10. Subirse al carro: nos dejamos llevar por lo que opina nuestro entorno. Si todos nuestros amigos son de izquierdas, nos costará más decir que somos de derechas (a no ser que nos guste especialmente llevar la contraria, claro). Uno de los ejemplos clásicos es el experimento de Asch, en el que mostraba tarjetas como esta:
¿Cuál de las tres líneas de la derecha mide lo mismo que la de la izquierda? A lo mejor te parece evidente que es la C, pero cuando el resto de la sala (compinchados con Asch) dijeron que era la B, el 75% de los participantes dio una respuesta incorrecta con al menos una de las tarjetas. “El porcentaje de error pasó del 1% cuando actuaban independientemente a casi el 37% cuando se veían influidos por el grupo”, escribe Kathryn Shulz en su libro En defensa del error.

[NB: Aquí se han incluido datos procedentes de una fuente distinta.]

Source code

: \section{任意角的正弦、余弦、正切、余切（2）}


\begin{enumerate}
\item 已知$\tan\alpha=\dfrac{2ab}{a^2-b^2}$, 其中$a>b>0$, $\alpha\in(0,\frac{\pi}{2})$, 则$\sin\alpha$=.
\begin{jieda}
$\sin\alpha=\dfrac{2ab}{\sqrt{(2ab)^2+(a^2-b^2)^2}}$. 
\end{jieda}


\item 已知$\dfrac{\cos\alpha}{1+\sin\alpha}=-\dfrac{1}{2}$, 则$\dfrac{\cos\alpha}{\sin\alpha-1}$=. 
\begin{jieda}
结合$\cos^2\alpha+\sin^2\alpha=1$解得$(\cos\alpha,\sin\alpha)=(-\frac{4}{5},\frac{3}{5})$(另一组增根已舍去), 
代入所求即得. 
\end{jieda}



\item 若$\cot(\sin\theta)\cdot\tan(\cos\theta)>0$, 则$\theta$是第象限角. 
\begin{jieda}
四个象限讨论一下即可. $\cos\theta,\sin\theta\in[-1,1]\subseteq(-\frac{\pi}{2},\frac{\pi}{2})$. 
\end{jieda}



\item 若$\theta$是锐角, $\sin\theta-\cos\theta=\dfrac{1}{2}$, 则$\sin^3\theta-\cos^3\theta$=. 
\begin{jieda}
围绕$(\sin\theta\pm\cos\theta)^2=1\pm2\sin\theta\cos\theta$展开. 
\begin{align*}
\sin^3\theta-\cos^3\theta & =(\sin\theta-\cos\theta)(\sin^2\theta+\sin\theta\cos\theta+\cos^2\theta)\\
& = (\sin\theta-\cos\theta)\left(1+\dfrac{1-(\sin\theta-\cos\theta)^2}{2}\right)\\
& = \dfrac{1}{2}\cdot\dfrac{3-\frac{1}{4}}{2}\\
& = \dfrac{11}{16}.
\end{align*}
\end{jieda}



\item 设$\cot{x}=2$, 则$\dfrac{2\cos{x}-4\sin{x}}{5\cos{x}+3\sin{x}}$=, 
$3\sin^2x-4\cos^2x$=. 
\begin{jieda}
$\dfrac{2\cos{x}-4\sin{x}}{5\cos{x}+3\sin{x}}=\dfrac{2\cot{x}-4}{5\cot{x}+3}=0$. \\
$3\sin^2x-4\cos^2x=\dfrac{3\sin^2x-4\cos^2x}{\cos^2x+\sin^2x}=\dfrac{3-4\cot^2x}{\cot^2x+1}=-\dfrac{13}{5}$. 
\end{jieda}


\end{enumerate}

Si crees que eres inmune a lo que piensa tu círculo social más cercano estás cayendo en lo que Schulz llama “la fantasía de la Resistencia Francesa”. A todos nos gusta pensar que de haber vivido la ocupación de Francia por los nazis, habríamos colaborado en la lucha contra los alemanes. Pero “la probabilidad está en nuestra contra”.
11. Falso consenso: sobreestimamos el grado en que otras personas están de acuerdo con nosotros. Y, relacionado con este, encontramos el sesgo de proyección: atribuimos a los demás nuestras propias creencias.
12. Observación selectiva: ocurre cuando, por ejemplo, nos rompemos una pierna y salimos a la calle y solo vemos a gente con muletas. Nos fijamos mucho más en lo que nos atañe de forma directa y le atribuimos más presencia e importancia de la que tiene.
13. La aversión a la pérdida y el sesgo de statu quo: valoramos más lo que tenemos que lo que podríamos conseguir, aunque a veces esto signifique perder oportunidades, como explica Kahneman. Es decir, por lo general somos reacios a los cambios.
14. El punto ciego: no somos conscientes de nuestros propios sesgos. Los vemos clarísimos en los demás, pero no nos damos cuenta cuando nosotros caemos en uno. Esto pasa sobre todo y precisamente "cuando empezamos a aprender sobre sesgos", añade Matute.
15. Aquí influye también el sesgo por interés personal. Todos nos creemos mejores que la media y si no, preguntad a cualquier conductor. Esto tiene su parte positiva, porque nos protege de depresiones y estrés, además de alimentar nuestras esperanzas. Pero nos lleva a creernos inmunes a los errores.